Q: With housing prices dropping, we’re hoping to buying our first house. Is now a good time to buy? What do we need to do to avoid the housing crisis?

A: There are two issues here. Is it a good time for anyone to buy a house? And, is it a good time for you to buy a new house.

Generally, any time is a good time if you have the money and you plan to stick around for 5-7 years. The longer you plan to stay, the better.

Although the “housing crisis” may cause some homes to depreciate, these foreclosures are different from a natural disaster which would actually destroy homes. Instead, for every foreclosed home, “one family moves out, and another moves in,” according to economist Steven Landsburg.

Multiple foreclosures nearby could significantly affect your house’s value, so you shouldn’t count on appreciation or buy a house without a full down payment. A home should be a shelter first and an investment a distant second.

How to tell when you’re ready to buy a house

You’re buying for the right reasons. Although a house might turn out to be a good investment and some people do invest in real estate, for most of us, a house is a place to rest our head.
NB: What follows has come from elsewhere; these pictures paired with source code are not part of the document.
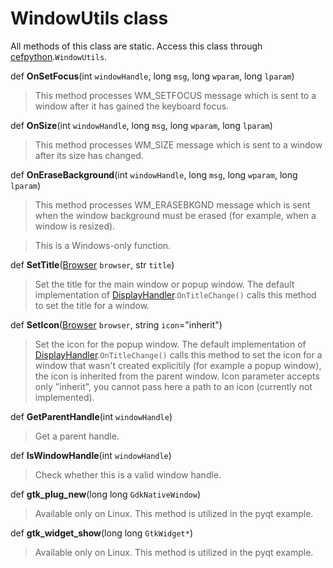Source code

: # WindowUtils class #

All methods of this class are static. Access this class through [cefpython](cefpython.md).`WindowUtils`.

def **OnSetFocus**(int `windowHandle`, long `msg`, long `wparam`, long `lparam`)

> This method processes WM\_SETFOCUS message which is sent to a window after it has gained the keyboard focus.

def **OnSize**(int `windowHandle`, long `msg`, long `wparam`, long `lparam`)

> This method processes WM\_SIZE message which is sent to a window after its size has changed.

def **OnEraseBackground**(int `windowHandle`, long `msg`, long `wparam`, long `lparam`)

> This method processes WM\_ERASEBKGND message which is sent when the window background must be erased (for example, when a window is resized).

> This is a Windows-only function.

def **SetTitle**([Browser](Browser.md) `browser`, str `title`)

> Set the title for the main window or popup window. The default implementation of [DisplayHandler](DisplayHandler.md).`OnTitleChange()` calls this method to set the title for a window.

def **SetIcon**([Browser](Browser.md) `browser`, string `icon`="inherit")

> Set the icon for the popup window. The default implementation of [DisplayHandler](DisplayHandler.md).`OnTitleChange()` calls this method to set the icon for a window that wasn't created explicitily (for example a popup window), the icon is inherited from the parent window. Icon parameter accepts only "inherit", you cannot pass here a path to an icon (currently not implemented).

def **GetParentHandle**(int `windowHandle`)

> Get a parent handle.

def **IsWindowHandle**(int `windowHandle`)

> Check whether this is a valid window handle.

def **gtk\_plug\_new**(long long `GdkNativeWindow`)

> Available only on Linux. This method is utilized in the pyqt example.

def **gtk\_widget\_show**(long long `GtkWidget*`)

> Available only on Linux. This method is utilized in the pyqt example.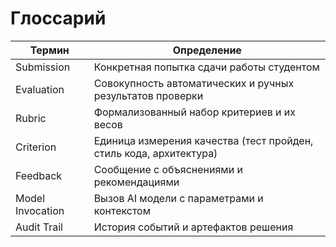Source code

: # Глоссарий

| Термин | Определение |
|--------|-------------|
| Submission | Конкретная попытка сдачи работы студентом |
| Evaluation | Совокупность автоматических и ручных результатов проверки |
| Rubric | Формализованный набор критериев и их весов |
| Criterion | Единица измерения качества (тест пройден, стиль кода, архитектура) |
| Feedback | Сообщение с объяснениями и рекомендациями |
| Model Invocation | Вызов AI модели с параметрами и контекстом |
| Audit Trail | История событий и артефактов решения |
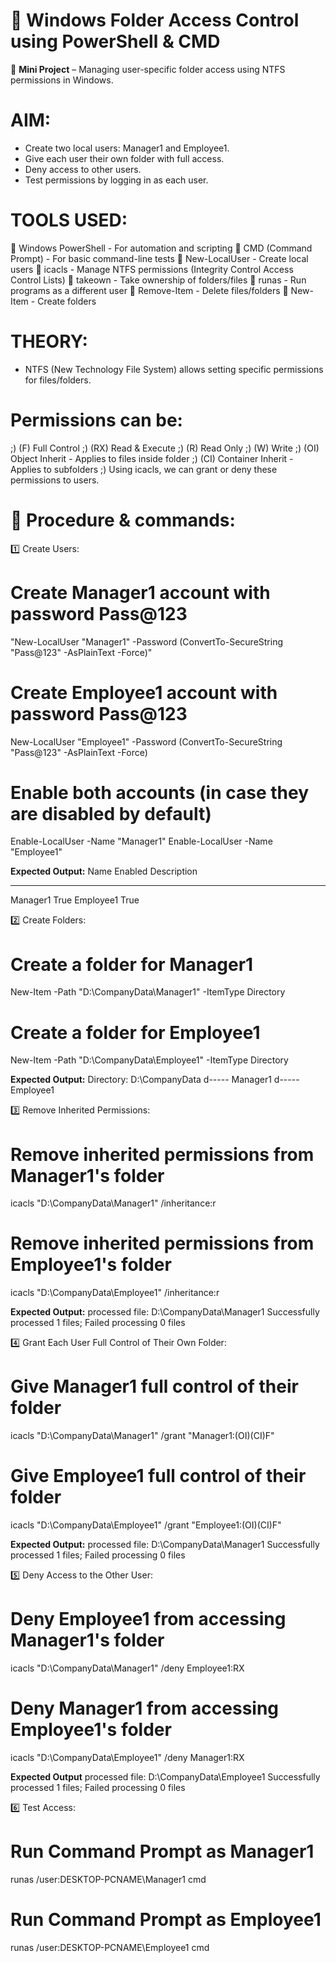 # 📂 Windows Folder Access Control using PowerShell & CMD

🎯 **Mini Project** – Managing user-specific folder access using NTFS permissions in Windows.

# AIM:
-  Create two local users: Manager1 and Employee1.
-  Give each user their own folder with full access.
-  Deny access to other users.
-  Test permissions by logging in as each user.

# TOOLS USED:

📍 Windows PowerShell - For automation and scripting
📍 CMD (Command Prompt) - For basic command-line tests
📍 New-LocalUser - Create local users
📍 icacls - Manage NTFS permissions (Integrity Control Access Control Lists)
📍 takeown - Take ownership of folders/files
📍 runas - Run programs as a different user
📍 Remove-Item - Delete files/folders
📍 New-Item - Create folders

# THEORY:
-  NTFS (New Technology File System) allows setting specific permissions for files/folders.
# Permissions can be:

;) (F)   Full Control
;) (RX)  Read & Execute
;) (R)   Read Only
;) (W)   Write
;) (OI)  Object Inherit - Applies to files inside folder
;) (CI)  Container Inherit - Applies to subfolders
;) Using icacls, we can grant or deny these permissions to users.

# 📝 Procedure & commands:

1️⃣ Create Users:
# Create Manager1 account with password Pass@123

"New-LocalUser "Manager1" -Password (ConvertTo-SecureString "Pass@123" -AsPlainText -Force)"

# Create Employee1 account with password Pass@123

New-LocalUser "Employee1" -Password (ConvertTo-SecureString "Pass@123" -AsPlainText -Force)

# Enable both accounts (in case they are disabled by default)

Enable-LocalUser -Name "Manager1"
Enable-LocalUser -Name "Employee1"

**Expected Output:**
Name      Enabled Description
----      ------- -----------
Manager1  True
Employee1 True

2️⃣ Create Folders:

# Create a folder for Manager1

New-Item -Path "D:\CompanyData\Manager1" -ItemType Directory

# Create a folder for Employee1

New-Item -Path "D:\CompanyData\Employee1" -ItemType Directory

**Expected Output:**
Directory: D:\CompanyData
d-----   <date-time>   Manager1
d-----   <date-time>   Employee1

3️⃣ Remove Inherited Permissions:

# Remove inherited permissions from Manager1's folder
icacls "D:\CompanyData\Manager1" /inheritance:r

# Remove inherited permissions from Employee1's folder
icacls "D:\CompanyData\Employee1" /inheritance:r

**Expected Output:**
processed file: D:\CompanyData\Manager1
Successfully processed 1 files; Failed processing 0 files

4️⃣ Grant Each User Full Control of Their Own Folder:
# Give Manager1 full control of their folder
icacls "D:\CompanyData\Manager1" /grant "Manager1:(OI)(CI)F"

# Give Employee1 full control of their folder
icacls "D:\CompanyData\Employee1" /grant "Employee1:(OI)(CI)F"

**Expected Output:**
processed file: D:\CompanyData\Manager1
Successfully processed 1 files; Failed processing 0 files

5️⃣ Deny Access to the Other User:
# Deny Employee1 from accessing Manager1's folder
icacls "D:\CompanyData\Manager1" /deny Employee1:RX

# Deny Manager1 from accessing Employee1's folder
icacls "D:\CompanyData\Employee1" /deny Manager1:RX

**Expected Output**
processed file: D:\CompanyData\Employee1
Successfully processed 1 files; Failed processing 0 files

6️⃣ Test Access:
# Run Command Prompt as Manager1
runas /user:DESKTOP-PCNAME\Manager1 cmd

# Run Command Prompt as Employee1
runas /user:DESKTOP-PCNAME\Employee1 cmd
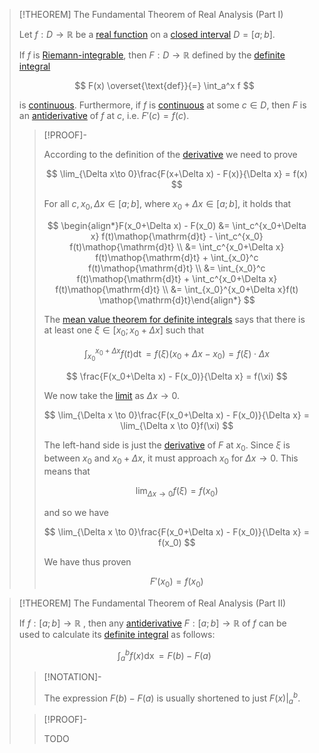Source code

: >[!THEOREM] The Fundamental Theorem of Real Analysis (Part I)
>
>Let $f: D \to \mathbb{R}$ be a [real function](../Real%20Functions.md) on a [closed interval](../../../../Set%20Theory/Ordering/Intervals.md) $D = [a;b]$.
>
>If $f$ is [Riemann-integrable](Definite%20Integrals.md), then $F: D \to \mathbb{R}$ defined by the [definite integral](Definite%20Integrals.md)
>
>$$
>F(x) \overset{\text{def}}{=} \int_a^x f
>$$
>
>is [continuous](../Continuity.md). Furthermore, if $f$ is [continuous](../Continuity.md) at some $c \in D$, then $F$ is an [antiderivative](Antiderivatives.md) of $f$ at $c$, i.e. $F'(c) = f(c)$.
>
>>[!PROOF]-
>>
>>According to the definition of the [derivative](../Parity.md) we need to prove
>>
>>$$
>>\lim_{\Delta x\to 0}\frac{F(x+\Delta x) - F(x)}{\Delta x} = f(x)
>>$$
>>
>> 
>>For all $c, x_0,\Delta x \in [a;b]$, where $x_0+\Delta x \in [a;b]$, it holds that
>>
>>$$
>>\begin{align*}F(x_0+\Delta x) - F(x_0) &= \int_c^{x_0+\Delta x} f(t)\mathop{\mathrm{d}t} - \int_c^{x_0} f(t)\mathop{\mathrm{d}t} \\ &= \int_c^{x_0+\Delta x} f(t)\mathop{\mathrm{d}t} + \int_{x_0}^c f(t)\mathop{\mathrm{d}t} \\ &= \int_{x_0}^c f(t)\mathop{\mathrm{d}t} + \int_c^{x_0+\Delta x} f(t)\mathop{\mathrm{d}t} \\ &= \int_{x_0}^{x_0+\Delta x}f(t) \mathop{\mathrm{d}t}\end{align*}
>>$$
>> 
>>The [mean value theorem for definite integrals](Definite%20Integrals.md) says that there is at least one $\xi \in[x_0;x_0+\Delta x]$ such that
>>
>>$$
>>\int_{x_0}^{x_0+\Delta x}f(t) \mathop{\mathrm{d}t} = f(\xi)(x_0 + \Delta x - x_0) = f(\xi)\cdot\Delta x
>>$$
>>
>>$$
>>\frac{F(x_0+\Delta x) - F(x_0)}{\Delta x} = f(\xi)
>>$$
>>
>>We now take the [limit](../Limits/Limits%20of%20Real%20Functions.md) as $\Delta x \to 0$.
>>
>>$$
>>\lim_{\Delta x \to 0}\frac{F(x_0+\Delta x) - F(x_0)}{\Delta x} = \lim_{\Delta x \to 0}f(\xi)
>>$$
>>
>>The left-hand side is just the [derivative](../Differentiation/Derivatives.md) of $F$ at $x_0$. Since $\xi$ is between $x_0$ and $x_0 + \Delta x$, it must approach $x_0$ for $\Delta x \to 0$. This means that
>>
>>$$
>>\lim_{\Delta x\to 0}f(\xi) = f(x_0)
>>$$
>>
>>and so we have
>>
>>$$
>>\lim_{\Delta x \to 0}\frac{F(x_0+\Delta x) - F(x_0)}{\Delta x} = f(x_0)
>>$$
>>
>>We have thus proven
>>
>>$$
>>F'(x_0) = f(x_0)
>>$$
>>
>

>[!THEOREM] The Fundamental Theorem of Real Analysis (Part II)
>
>If $f: [a;b] \to \mathbb{R}$ , then any [antiderivative](Antiderivatives.md) $F:[a;b] \to \mathbb{R}$ of $f$ can be used to calculate its [definite integral](Definite%20Integrals.md) as follows:
>
>$$
>\int_a^b f(x) \mathop{\mathrm{d}x} = F(b) - F(a)
>$$
>
>>[!NOTATION]-
>>
>>The expression $F(b) - F(a)$ is usually shortened to just $F(x)\big|_a^b$.
>
>>[!PROOF]-
>>
>>TODO
>>
>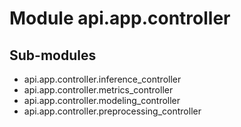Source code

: Module api.app.controller
=========================

Sub-modules
-----------
* api.app.controller.inference_controller
* api.app.controller.metrics_controller
* api.app.controller.modeling_controller
* api.app.controller.preprocessing_controller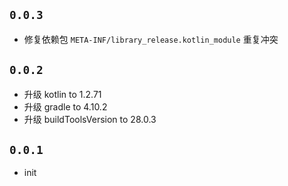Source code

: ## `0.0.3`
- 修复依赖包 `META-INF/library_release.kotlin_module` 重复冲突

## `0.0.2`
- 升级 kotlin to 1.2.71
- 升级 gradle to 4.10.2
- 升级 buildToolsVersion to 28.0.3

## `0.0.1`
- init
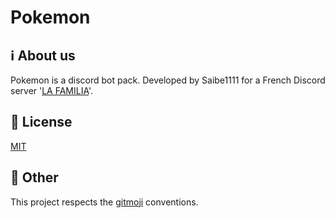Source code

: # Pokemon

## ℹ️ About us
Pokemon is a discord bot pack. 
Developed by Saibe1111 for a French Discord server '[LA FAMILIA](https://discord.com/invite/wV8JeNSEFZ)'.

## 📕 License

[MIT](https://choosealicense.com/licenses/mit/)

## 📌 Other

This project respects the [gitmoji](https://gitmoji.dev/) conventions.
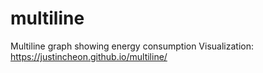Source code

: # multiline
Multiline graph showing energy consumption
Visualization: https://justincheon.github.io/multiline/
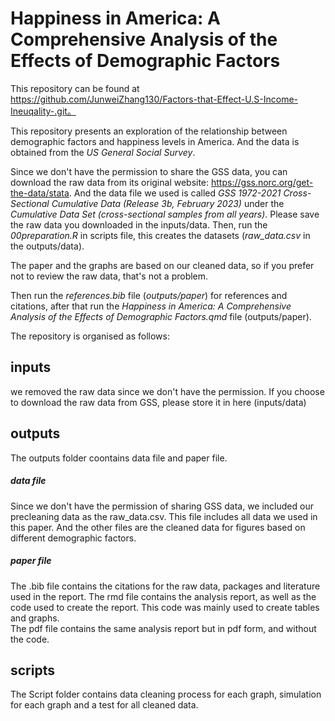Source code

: # Happiness in America: A Comprehensive Analysis of the Effects of Demographic Factors

This repository can be found at https://github.com/JunweiZhang130/Factors-that-Effect-U.S-Income-Ineuqality-.git。   

This repository presents an exploration of the relationship between demographic factors and happiness levels in America. And the data is obtained from the *US General Social Survey*.      

Since we don't have the permission to share the GSS data, you can download the raw data from its original website: https://gss.norc.org/get-the-data/stata. And the data file we used is called *GSS 1972-2021 Cross-Sectional Cumulative Data (Release 3b, February 2023)* under the *Cumulative Data Set (cross-sectional samples from all years)*. Please save the raw data you downloaded in the inputs/data. Then, run the *00preparation.R* in scripts file, this creates the datasets (*raw_data.csv* in the outputs/data).           
                                     
The paper and the graphs are based on our cleaned data, so if you prefer not to review the raw data, that's not a problem.                  

Then run the *references.bib* file (*outputs/paper*) for references and citations, after that run the *Happiness in America: A Comprehensive Analysis of the Effects of Demographic Factors.qmd* file (outputs/paper).                     


The repository is organised as follows:                  
## inputs                
we removed the raw data since we don't have the permission. If you choose to download the raw data from GSS, please store it in here (inputs/data)                

## outputs                   
The outputs folder coontains data file and paper file.                 
##### data file                     
Since we don't have the permission of sharing GSS data, we included our precleaning data as the raw_data.csv. This file includes all data we used in this paper. And the other files are the cleaned data for figures based on different demographic factors.                           

##### paper file              
The .bib file contains the citations for the raw data, packages and literature used in the report.
The rmd file contains the analysis report, as well as the code used to create the report. This code was mainly used to create tables and graphs.               
The pdf file contains the same analysis report but in pdf form, and without the code.              

## scripts            
The Script folder contains data cleaning process for each graph, simulation for each graph and a test for all cleaned data.             
 
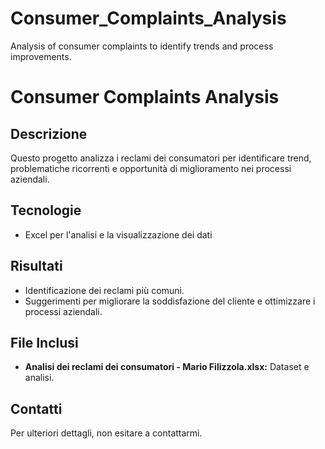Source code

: # Consumer_Complaints_Analysis
Analysis of consumer complaints to identify trends and process improvements.

# Consumer Complaints Analysis

## Descrizione
Questo progetto analizza i reclami dei consumatori per identificare trend, problematiche ricorrenti e opportunità di miglioramento nei processi aziendali.

## Tecnologie
- Excel per l'analisi e la visualizzazione dei dati

## Risultati
- Identificazione dei reclami più comuni.
- Suggerimenti per migliorare la soddisfazione del cliente e ottimizzare i processi aziendali.

## File Inclusi
- **Analisi dei reclami dei consumatori - Mario Filizzola.xlsx:** Dataset e analisi.

## Contatti
Per ulteriori dettagli, non esitare a contattarmi.
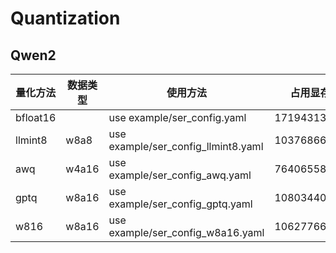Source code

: # Quantization
## Qwen2
|量化方法|数据类型|使用方法|占用显存|单任务时间(bs=6)|
|----|----|----|----|-----------|
| bfloat16|         | use example/ser_config.yaml         |17194313728| 5499.25  |
| llmint8 |  w8a8   | use example/ser_config_llmint8.yaml |10376866304| 15778.34 |
| awq     |  w4a16  | use example/ser_config_awq.yaml     |7640655872 | 3148.76  |
| gptq    |  w8a16  | use example/ser_config_gptq.yaml    |10803440640| 11179.28 |
| w816    |  w8a16  | use example/ser_config_w8a16.yaml   |10627766272| 3952.82  |


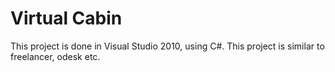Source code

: Virtual Cabin
=============

This project is done in Visual Studio 2010, using C#.
This project is similar to freelancer, odesk etc.
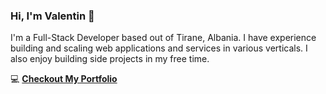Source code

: ### Hi, I'm Valentin 👋

I'm a Full-Stack Developer based out of Tirane, Albania. I have experience building and scaling web applications and services in various verticals. I also enjoy building side projects in my free time.

💻 **[Checkout My Portfolio](https://www.valentinlica.ml)**
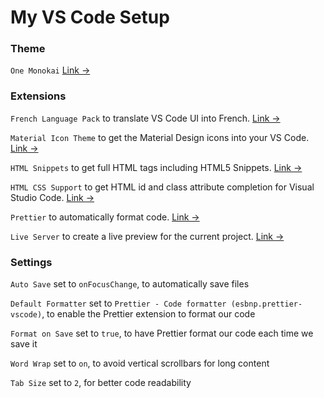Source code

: # My VS Code Setup

### Theme

`One Monokai` [Link &rarr;](https://marketplace.visualstudio.com/items?itemName=azemoh.one-monokai)

### Extensions

`French Language Pack` to translate VS Code UI into French. [Link &rarr;](https://marketplace.visualstudio.com/items?itemName=MS-CEINTL.vscode-language-pack-fr)

`Material Icon Theme` to get the Material Design icons into your VS Code. [Link &rarr;](https://marketplace.visualstudio.com/items?itemName=PKief.material-icon-theme)

`HTML Snippets` to get full HTML tags including HTML5 Snippets. [Link &rarr;](https://marketplace.visualstudio.com/items?itemName=abusaidm.html-snippets)

`HTML CSS Support` to get HTML id and class attribute completion for Visual Studio Code. [Link &rarr;](https://marketplace.visualstudio.com/items?itemName=ecmel.vscode-html-css)

`Prettier` to automatically format code. [Link &rarr;](https://marketplace.visualstudio.com/items?itemName=esbenp.prettier-vscode)

`Live Server` to create a live preview for the current project. [Link &rarr;](https://marketplace.visualstudio.com/items?itemName=ritwickdey.LiveServer)

### Settings

`Auto Save` set to `onFocusChange`, to automatically save files

`Default Formatter` set to `Prettier - Code formatter (esbnp.prettier-vscode)`, to enable the Prettier extension to format our code

`Format on Save` set to `true`, to have Prettier format our code each time we save it

`Word Wrap` set to `on`, to avoid vertical scrollbars for long content

`Tab Size` set to `2`, for better code readability
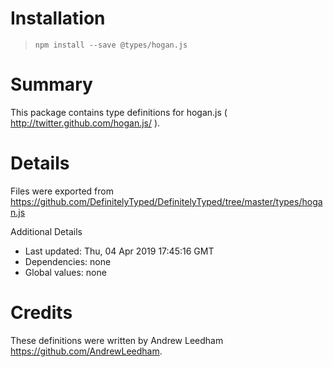 # Installation
> `npm install --save @types/hogan.js`

# Summary
This package contains type definitions for hogan.js ( http://twitter.github.com/hogan.js/ ).

# Details
Files were exported from https://github.com/DefinitelyTyped/DefinitelyTyped/tree/master/types/hogan.js

Additional Details
 * Last updated: Thu, 04 Apr 2019 17:45:16 GMT
 * Dependencies: none
 * Global values: none

# Credits
These definitions were written by Andrew Leedham <https://github.com/AndrewLeedham>.
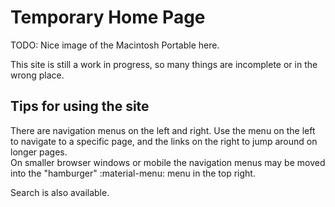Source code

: # Temporary Home Page

TODO: Nice image of the Macintosh Portable here.

This site is still a work in progress, so many things are incomplete or in the wrong place.

## Tips for using the site

There are navigation menus on the left and right. Use the menu on the left to navigate to a specific page, and the links on the right to jump around on longer pages.  
On smaller browser windows or mobile the navigation menus may be moved into the "hamburger" :material-menu: menu in the top right.

Search is also available.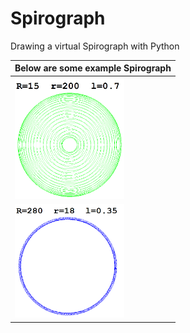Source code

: # Spirograph
Drawing a virtual Spirograph with Python

|Below are some example Spirograph|
|---------------------------------------------------------------------------------------------------------------------------------------|
| <img src="doc/img/spirograph1.png" alt="spirograph1" width="175"> | <img src="doc/img/spirograph2.png" alt="spirograph2" width="175"> |
| <img src="doc/img/spirograph3.png" alt="spirograph3" width="175"> | <img src="doc/img/spirograph4.png" alt="spirograph4" width="175"> |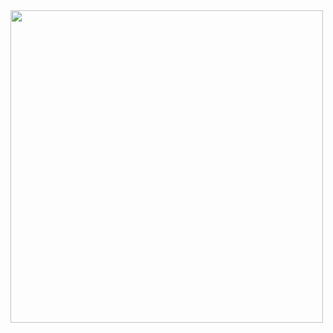 <img src="https://github.com/RNGsus1/AleksandrShurakov/blob/main/img/photo_5222386040017381631_y.jpg" height="500"/>
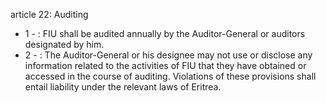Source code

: article 22: Auditing

<ul>
			<li>1 - : FIU shall be audited annually by the Auditor-General or auditors designated by him. <ul>
			</ul></li>			<li>2 - : The Auditor-General or his designee may not use or disclose any information related to the activities of FIU that they have obtained or accessed in the course of auditing. Violations of these provisions shall entail liability under the relevant laws of Eritrea.<ul>
			</ul></li></ul>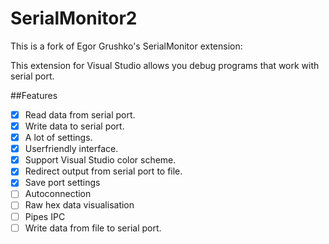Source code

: # SerialMonitor2
This is a fork of Egor Grushko's SerialMonitor extension:

This extension for Visual Studio allows you debug programs that work with serial port.

##Features
- [x] Read data from serial port.
- [x] Write data to serial port.
- [x] A lot of settings.
- [x] Userfriendly interface.
- [x] Support Visual Studio color scheme.
- [x] Redirect output from serial port to file.
- [x] Save port settings
- [ ] Autoconnection
- [ ] Raw hex data visualisation
- [ ] Pipes IPC
- [ ] Write data from file to serial port.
You are much likelier to be happy if you buy a house for the purpose of shelter and you stay in it at least five years.

You can afford the house. Houses are expensive. They cost a lot up front, they cost a lot to maintain, and your mortgage payments are very much like rent payments to the bank.

Opinions differ on mortgages, but homeowners are better off when they have the full 20% down payment and the cash on hand for closing costs. A down payment reduces interest expenses and protects home owners from dropping valuations.

Taking a 15-year fixed rate mortgage will keep your true costs down, protect you from spending too much, and will give you the freedom pursue other financial dreams sooner. Unfortunately, many mortgages haunt people up to–and even beyond–retirement.

You can get a reasonable mortgage rate. Most of the housing crisis is due to “homeowners” buying houses before they were ready. If your credit score is damaged or you are carrying other debts, you should take a couple of years to aggressively pay down your debts and make a habit of paying your bills on time.

The American dream is a wonderful goal, but one that can quickly become a burden if you are trapped by debt or an aggressively rising interest rate.

You have an emergency fund. Although many people skip this step, many disasters could be avoided if people had a rainy day fund equal to 3-6 months of income. Home owners face all kinds of small to large disasters. When something breaks (and something will break), you’ll be thankful you were prepared.